From 642b70a64b63a4f89dd454a9d73e2af76fbe5bfa Mon Sep 17 00:00:00 2001
From: "T. M." <pm2mtr@gmail.com>
Date: Fri, 25 Jul 2025 04:00:02 +0000
Subject: [PATCH] finish porting speculative decoding in server

---
 common/sampling.cpp        |  9 +++----
 common/sampling.h          | 19 ++-------------
 examples/server/server.cpp | 48 +++++++++++++++++---------------------
 3 files changed, 27 insertions(+), 49 deletions(-)

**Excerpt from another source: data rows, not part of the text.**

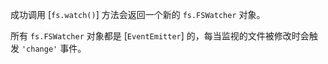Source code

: <!-- YAML
added: v0.5.8
-->

成功调用 [`fs.watch()`] 方法会返回一个新的 `fs.FSWatcher` 对象。

所有 `fs.FSWatcher` 对象都是 [`EventEmitter`] 的，每当监视的文件被修改时会触发 `'change'` 事件。

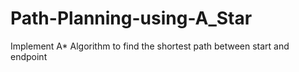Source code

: # Path-Planning-using-A_Star
Implement A* Algorithm to find the shortest path between start and endpoint
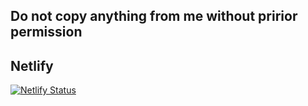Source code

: ## Do not copy anything from me without pririor permission

## Netlify
[![Netlify Status](https://api.netlify.com/api/v1/badges/25159423-45f2-43cb-a769-07633e410062/deploy-status)](https://app.netlify.com/sites/afifthescriptkiddie/deploys)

diff --git a/common/sampling.cpp b/common/sampling.cpp
index bd915626..7d460b57 100644
--- a/common/sampling.cpp
+++ b/common/sampling.cpp
@@ -507,15 +507,12 @@ void llama_sampling_accept(
     }
 }
 
-std::vector<llama_token> llama_sampling_sample_and_accept_n(struct llama_sampling_context * gsmpl, struct llama_context * ctx, const std::vector<int> & idxs, const std::vector<llama_token> & draft) {
-    GGML_ASSERT(idxs.size() == draft.size() + 1 && "idxs.size() must be draft.size() + 1");
-
+std::vector<llama_token> llama_sampling_sample_and_accept_n(struct llama_sampling_context * gsmpl, struct llama_context * ctx, const std::vector<llama_token> & draft) {
     std::vector<llama_token> result;
-    result.reserve(idxs.size());
 
     size_t i = 0;
     for (; i < draft.size(); i++) {
-        const llama_token id = llama_sampling_sample(gsmpl, ctx, nullptr, idxs[i]);
+        const llama_token id = llama_sampling_sample(gsmpl, ctx, nullptr, i);
 
         llama_sampling_accept(gsmpl, ctx, id, true);
 
@@ -527,7 +524,7 @@ std::vector<llama_token> llama_sampling_sample_and_accept_n(struct llama_samplin
     }
 
     if (i == draft.size()) {
-        const llama_token id = llama_sampling_sample(gsmpl, ctx, nullptr, idxs[i]);
+        const llama_token id = llama_sampling_sample(gsmpl, ctx, nullptr, i);
 
         llama_sampling_accept(gsmpl, ctx, id, true);
 
diff --git a/common/sampling.h b/common/sampling.h
index 2517daee..405f5a63 100644
--- a/common/sampling.h
+++ b/common/sampling.h
@@ -177,21 +177,6 @@ void llama_sampling_accept(
         llama_token id,
         bool apply_grammar);
 
-// generalized version of common_sampler_sample
-//
-// will cross-reference the sampled tokens with a batch of draft tokens and accept those that match
-// if the sampler disagrees at some point, we stop and return the accepted tokens up to now
-//
-//      common_sampler_sample_n(gsmpl, ctx, { idx }, {});
-//
-// is equivalent to
-//
-//      common_sampler_sample(gsmpl, ctx, idx);
-//      common_sampler_accept(gsmpl, token, true);
-//
-// requires: idxs.size() == draft.size() + 1
-//
-// returns at least 1 token, up to idxs.size()
-//
-std::vector<llama_token> llama_sampling_sample_and_accept_n(struct llama_sampling_context * gsmpl, struct llama_context * ctx, const std::vector<int> & idxs, const std::vector<llama_token> & draft);
+// returns at least 1 token, up to draft.size()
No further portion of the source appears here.